* _WHAT IS BEING ASKED_: Your answer must be an exact copy of the data, without any pictures.

* _PROVIDED RECORDS_:
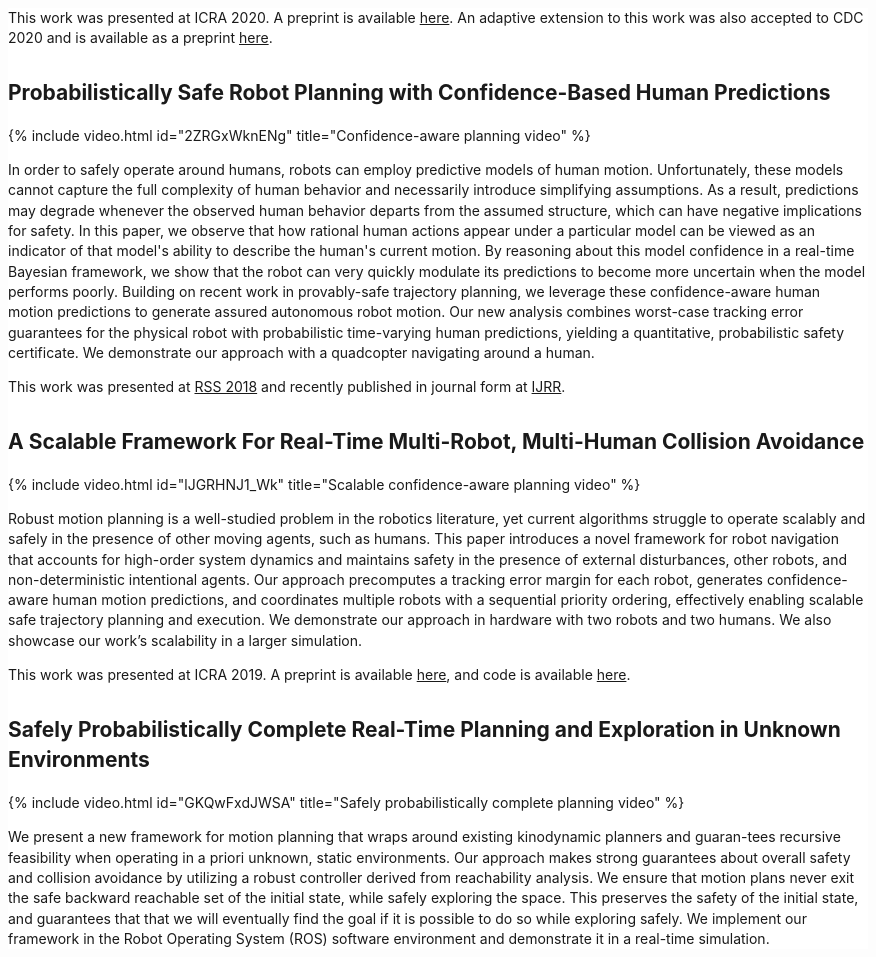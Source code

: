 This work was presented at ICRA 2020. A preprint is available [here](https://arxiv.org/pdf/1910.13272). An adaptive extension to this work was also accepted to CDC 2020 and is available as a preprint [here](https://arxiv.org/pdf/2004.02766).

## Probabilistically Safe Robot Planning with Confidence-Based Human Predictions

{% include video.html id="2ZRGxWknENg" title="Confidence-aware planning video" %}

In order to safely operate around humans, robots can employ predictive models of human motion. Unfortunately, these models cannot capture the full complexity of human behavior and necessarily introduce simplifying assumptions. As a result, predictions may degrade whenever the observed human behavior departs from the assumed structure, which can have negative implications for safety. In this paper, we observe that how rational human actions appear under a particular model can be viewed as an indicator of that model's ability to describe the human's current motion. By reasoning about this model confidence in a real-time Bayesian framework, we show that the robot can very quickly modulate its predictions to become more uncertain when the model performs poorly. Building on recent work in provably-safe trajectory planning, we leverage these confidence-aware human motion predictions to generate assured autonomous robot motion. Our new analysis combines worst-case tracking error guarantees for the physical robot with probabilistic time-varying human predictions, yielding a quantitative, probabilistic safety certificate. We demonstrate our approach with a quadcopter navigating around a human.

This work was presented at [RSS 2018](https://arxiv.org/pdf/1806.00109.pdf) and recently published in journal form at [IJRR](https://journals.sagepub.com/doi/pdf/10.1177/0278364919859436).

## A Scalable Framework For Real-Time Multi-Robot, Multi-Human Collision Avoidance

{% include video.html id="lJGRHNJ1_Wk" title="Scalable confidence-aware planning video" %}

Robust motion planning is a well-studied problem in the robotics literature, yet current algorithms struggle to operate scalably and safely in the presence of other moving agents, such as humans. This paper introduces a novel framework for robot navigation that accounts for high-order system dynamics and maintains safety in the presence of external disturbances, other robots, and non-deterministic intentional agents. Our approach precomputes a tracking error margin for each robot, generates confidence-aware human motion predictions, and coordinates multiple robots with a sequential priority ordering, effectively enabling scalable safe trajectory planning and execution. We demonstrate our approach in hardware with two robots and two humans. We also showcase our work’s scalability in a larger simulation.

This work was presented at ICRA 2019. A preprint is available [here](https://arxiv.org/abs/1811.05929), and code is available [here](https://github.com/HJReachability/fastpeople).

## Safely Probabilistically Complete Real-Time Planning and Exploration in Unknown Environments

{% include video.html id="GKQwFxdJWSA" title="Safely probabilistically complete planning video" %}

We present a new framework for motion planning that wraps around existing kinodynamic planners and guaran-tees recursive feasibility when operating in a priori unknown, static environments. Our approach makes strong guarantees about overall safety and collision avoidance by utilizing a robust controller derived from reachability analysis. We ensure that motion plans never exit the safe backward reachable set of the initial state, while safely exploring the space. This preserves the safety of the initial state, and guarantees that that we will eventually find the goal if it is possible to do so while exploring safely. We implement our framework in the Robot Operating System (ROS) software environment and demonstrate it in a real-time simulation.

* _WRITTEN ANSWER_:
Source code

: This work was presented at ICRA 2020. A preprint is available [here](https://arxiv.org/pdf/1910.13272). An adaptive extension to this work was also accepted to CDC 2020 and is available as a preprint [here](https://arxiv.org/pdf/2004.02766).

## Probabilistically Safe Robot Planning with Confidence-Based Human Predictions

{% include video.html id="2ZRGxWknENg" title="Confidence-aware planning video" %}

In order to safely operate around humans, robots can employ predictive models of human motion. Unfortunately, these models cannot capture the full complexity of human behavior and necessarily introduce simplifying assumptions. As a result, predictions may degrade whenever the observed human behavior departs from the assumed structure, which can have negative implications for safety. In this paper, we observe that how rational human actions appear under a particular model can be viewed as an indicator of that model's ability to describe the human's current motion. By reasoning about this model confidence in a real-time Bayesian framework, we show that the robot can very quickly modulate its predictions to become more uncertain when the model performs poorly. Building on recent work in provably-safe trajectory planning, we leverage these confidence-aware human motion predictions to generate assured autonomous robot motion. Our new analysis combines worst-case tracking error guarantees for the physical robot with probabilistic time-varying human predictions, yielding a quantitative, probabilistic safety certificate. We demonstrate our approach with a quadcopter navigating around a human.

This work was presented at [RSS 2018](https://arxiv.org/pdf/1806.00109.pdf) and recently published in journal form at [IJRR](https://journals.sagepub.com/doi/pdf/10.1177/0278364919859436).

## A Scalable Framework For Real-Time Multi-Robot, Multi-Human Collision Avoidance

{% include video.html id="lJGRHNJ1_Wk" title="Scalable confidence-aware planning video" %}

Robust motion planning is a well-studied problem in the robotics literature, yet current algorithms struggle to operate scalably and safely in the presence of other moving agents, such as humans. This paper introduces a novel framework for robot navigation that accounts for high-order system dynamics and maintains safety in the presence of external disturbances, other robots, and non-deterministic intentional agents. Our approach precomputes a tracking error margin for each robot, generates confidence-aware human motion predictions, and coordinates multiple robots with a sequential priority ordering, effectively enabling scalable safe trajectory planning and execution. We demonstrate our approach in hardware with two robots and two humans. We also showcase our work’s scalability in a larger simulation.

This work was presented at ICRA 2019. A preprint is available [here](https://arxiv.org/abs/1811.05929), and code is available [here](https://github.com/HJReachability/fastpeople).

## Safely Probabilistically Complete Real-Time Planning and Exploration in Unknown Environments

{% include video.html id="GKQwFxdJWSA" title="Safely probabilistically complete planning video" %}

We present a new framework for motion planning that wraps around existing kinodynamic planners and guaran-tees recursive feasibility when operating in a priori unknown, static environments. Our approach makes strong guarantees about overall safety and collision avoidance by utilizing a robust controller derived from reachability analysis. We ensure that motion plans never exit the safe backward reachable set of the initial state, while safely exploring the space. This preserves the safety of the initial state, and guarantees that that we will eventually find the goal if it is possible to do so while exploring safely. We implement our framework in the Robot Operating System (ROS) software environment and demonstrate it in a real-time simulation.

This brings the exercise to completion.